Transcribe the following records in full, exactly as shown.

MATERIAL TO PROCESS =>
---*---
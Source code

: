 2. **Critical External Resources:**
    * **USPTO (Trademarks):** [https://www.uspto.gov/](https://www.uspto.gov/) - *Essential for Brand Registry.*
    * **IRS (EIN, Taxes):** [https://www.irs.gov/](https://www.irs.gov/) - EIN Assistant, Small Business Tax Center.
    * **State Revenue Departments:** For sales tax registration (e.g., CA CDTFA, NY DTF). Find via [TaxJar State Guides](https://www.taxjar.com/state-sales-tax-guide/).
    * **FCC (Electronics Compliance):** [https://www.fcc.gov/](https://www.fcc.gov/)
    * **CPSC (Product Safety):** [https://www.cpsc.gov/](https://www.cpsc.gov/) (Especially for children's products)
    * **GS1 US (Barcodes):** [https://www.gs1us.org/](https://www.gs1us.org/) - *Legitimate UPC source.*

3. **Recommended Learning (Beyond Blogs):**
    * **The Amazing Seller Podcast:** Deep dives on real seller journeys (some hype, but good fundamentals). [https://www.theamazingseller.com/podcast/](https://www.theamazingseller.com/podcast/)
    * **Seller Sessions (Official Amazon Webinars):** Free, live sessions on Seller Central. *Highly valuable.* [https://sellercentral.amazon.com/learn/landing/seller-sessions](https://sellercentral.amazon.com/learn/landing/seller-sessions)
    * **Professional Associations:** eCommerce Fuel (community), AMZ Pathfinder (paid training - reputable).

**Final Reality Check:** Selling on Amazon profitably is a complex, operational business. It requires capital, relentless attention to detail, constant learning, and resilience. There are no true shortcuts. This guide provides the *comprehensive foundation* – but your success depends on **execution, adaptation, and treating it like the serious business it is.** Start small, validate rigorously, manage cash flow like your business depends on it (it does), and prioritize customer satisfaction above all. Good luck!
---*---
WRITTEN REPLY =>
Source code

: 2. **Critical External Resources:**
    * **USPTO (Trademarks):** [https://www.uspto.gov/](https://www.uspto.gov/) - *Essential for Brand Registry.*
    * **IRS (EIN, Taxes):** [https://www.irs.gov/](https://www.irs.gov/) - EIN Assistant, Small Business Tax Center.
    * **State Revenue Departments:** For sales tax registration (e.g., CA CDTFA, NY DTF). Find via [TaxJar State Guides](https://www.taxjar.com/state-sales-tax-guide/).
    * **FCC (Electronics Compliance):** [https://www.fcc.gov/](https://www.fcc.gov/)
    * **CPSC (Product Safety):** [https://www.cpsc.gov/](https://www.cpsc.gov/) (Especially for children's products)
    * **GS1 US (Barcodes):** [https://www.gs1us.org/](https://www.gs1us.org/) - *Legitimate UPC source.*

3. **Recommended Learning (Beyond Blogs):**
    * **The Amazing Seller Podcast:** Deep dives on real seller journeys (some hype, but good fundamentals). [https://www.theamazingseller.com/podcast/](https://www.theamazingseller.com/podcast/)
    * **Seller Sessions (Official Amazon Webinars):** Free, live sessions on Seller Central. *Highly valuable.* [https://sellercentral.amazon.com/learn/landing/seller-sessions](https://sellercentral.amazon.com/learn/landing/seller-sessions)
    * **Professional Associations:** eCommerce Fuel (community), AMZ Pathfinder (paid training - reputable).

**Final Reality Check:** Selling on Amazon profitably is a complex, operational business. It requires capital, relentless attention to detail, constant learning, and resilience. There are no true shortcuts. This guide provides the *comprehensive foundation* – but your success depends on **execution, adaptation, and treating it like the serious business it is.** Start small, validate rigorously, manage cash flow like your business depends on it (it does), and prioritize customer satisfaction above all. Good luck!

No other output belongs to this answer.